18 Dec How Your Oral Health Affects Your Overall Wellbeing
It is often said that your oral health is a window to your overall health, but have you ever wondered why?
It has been proven that tooth decay and tooth loss is directly correlated with poor diet and nutrition, often exacerbating existing health conditions. Your mouth harbors plenty of bacteria, both good and bad. As your mouth is the entry point to your respiratory and digestive tracts, it is not long before harmful bacteria begin to spread systemically. Strong research suggests that poor oral health and oral infections may lead to heart and lung diseases, diabetes, stroke, and premature births.
Not only does poor oral health affect your physical health, but it may also have ramifications on your psychological, social and financial wellbeing. Our mouth and teeth are heavily used in verbal and non-verbal communication. If we have visibly poor oral hygiene, this can impact our daily interactions at work and home, causing anxiety, impacting self-esteem, and making us avoid social interactions. The flow-on effects of which leave us feeling even more anxious and depressed.
It is clear that good oral health is not only important for our teeth and gums but plays a role in our holistic wellbeing.
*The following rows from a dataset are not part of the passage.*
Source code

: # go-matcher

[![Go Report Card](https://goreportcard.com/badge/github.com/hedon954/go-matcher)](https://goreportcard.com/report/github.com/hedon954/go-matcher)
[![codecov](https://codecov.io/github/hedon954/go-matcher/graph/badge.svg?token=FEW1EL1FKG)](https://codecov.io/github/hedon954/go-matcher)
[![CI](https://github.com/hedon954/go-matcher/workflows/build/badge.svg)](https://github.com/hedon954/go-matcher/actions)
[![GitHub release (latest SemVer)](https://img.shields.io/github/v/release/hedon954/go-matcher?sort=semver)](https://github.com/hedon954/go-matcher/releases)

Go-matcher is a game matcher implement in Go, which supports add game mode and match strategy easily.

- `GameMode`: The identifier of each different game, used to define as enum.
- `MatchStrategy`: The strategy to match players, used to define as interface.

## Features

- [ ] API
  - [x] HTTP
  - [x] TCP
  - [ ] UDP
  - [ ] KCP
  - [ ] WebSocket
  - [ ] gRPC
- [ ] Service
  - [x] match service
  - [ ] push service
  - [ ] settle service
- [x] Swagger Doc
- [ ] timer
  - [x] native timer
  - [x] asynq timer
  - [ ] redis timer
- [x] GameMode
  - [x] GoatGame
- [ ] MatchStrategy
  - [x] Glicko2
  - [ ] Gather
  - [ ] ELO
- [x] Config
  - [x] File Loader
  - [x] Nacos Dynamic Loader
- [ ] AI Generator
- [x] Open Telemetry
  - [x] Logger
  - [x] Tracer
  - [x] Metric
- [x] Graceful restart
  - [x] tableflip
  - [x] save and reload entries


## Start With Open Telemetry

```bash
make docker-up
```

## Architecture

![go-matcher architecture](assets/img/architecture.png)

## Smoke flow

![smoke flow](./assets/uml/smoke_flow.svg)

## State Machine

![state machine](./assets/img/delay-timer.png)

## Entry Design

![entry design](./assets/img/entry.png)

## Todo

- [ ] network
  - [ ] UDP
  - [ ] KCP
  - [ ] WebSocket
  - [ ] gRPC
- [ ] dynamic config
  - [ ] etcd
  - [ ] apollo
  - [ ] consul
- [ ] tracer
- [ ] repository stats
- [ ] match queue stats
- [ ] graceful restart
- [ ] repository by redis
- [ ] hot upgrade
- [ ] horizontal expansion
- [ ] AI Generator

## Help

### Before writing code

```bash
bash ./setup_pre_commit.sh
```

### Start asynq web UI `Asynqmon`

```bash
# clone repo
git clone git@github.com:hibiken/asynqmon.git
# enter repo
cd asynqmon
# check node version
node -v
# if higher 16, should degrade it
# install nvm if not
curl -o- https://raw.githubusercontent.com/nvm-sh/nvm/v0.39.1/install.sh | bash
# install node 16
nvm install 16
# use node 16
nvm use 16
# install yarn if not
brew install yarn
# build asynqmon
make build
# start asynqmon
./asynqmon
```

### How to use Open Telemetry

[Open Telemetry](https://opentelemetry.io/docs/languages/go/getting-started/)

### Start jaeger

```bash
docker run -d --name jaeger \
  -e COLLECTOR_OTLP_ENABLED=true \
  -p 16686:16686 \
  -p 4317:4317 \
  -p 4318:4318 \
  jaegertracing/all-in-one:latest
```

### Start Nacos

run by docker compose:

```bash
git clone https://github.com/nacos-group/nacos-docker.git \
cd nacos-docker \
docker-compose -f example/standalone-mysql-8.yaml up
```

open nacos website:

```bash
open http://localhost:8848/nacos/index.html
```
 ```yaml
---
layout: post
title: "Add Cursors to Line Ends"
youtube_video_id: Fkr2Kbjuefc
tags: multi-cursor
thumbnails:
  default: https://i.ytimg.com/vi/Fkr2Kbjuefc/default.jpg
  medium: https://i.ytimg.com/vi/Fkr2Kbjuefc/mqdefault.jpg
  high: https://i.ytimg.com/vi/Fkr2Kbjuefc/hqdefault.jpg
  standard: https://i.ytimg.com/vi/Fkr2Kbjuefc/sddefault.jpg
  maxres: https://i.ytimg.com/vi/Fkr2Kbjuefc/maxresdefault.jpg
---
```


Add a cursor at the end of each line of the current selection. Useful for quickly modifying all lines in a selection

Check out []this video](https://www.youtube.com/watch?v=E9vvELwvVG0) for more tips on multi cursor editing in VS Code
With this in mind, how can you ensure you keep yourself healthy from mouth to toe?
8 ways to ensure good oral health
- Thoroughly brush your teeth, gums, tongue, cheeks and the roof of your mouth at least twice daily (brush after meals, using a soft toothbrush with a small head).
- Floss daily.
- Use a fluoride-containing toothpaste.
- Ensure a healthy diet, and limit sugary and acidic foods and drinks.
- Avoid smoking and excessive alcohol.
- Drink more water.
- Visit your dentist every six months for a check-up, or more frequently if you are experiencing any concerns.
- Orthodontics also play a role in your oral health. Having straight teeth is about more than just a pretty smile – aligned teeth and jaws make for easier cleaning, and less chance of grinding, cracking, chipping and decay.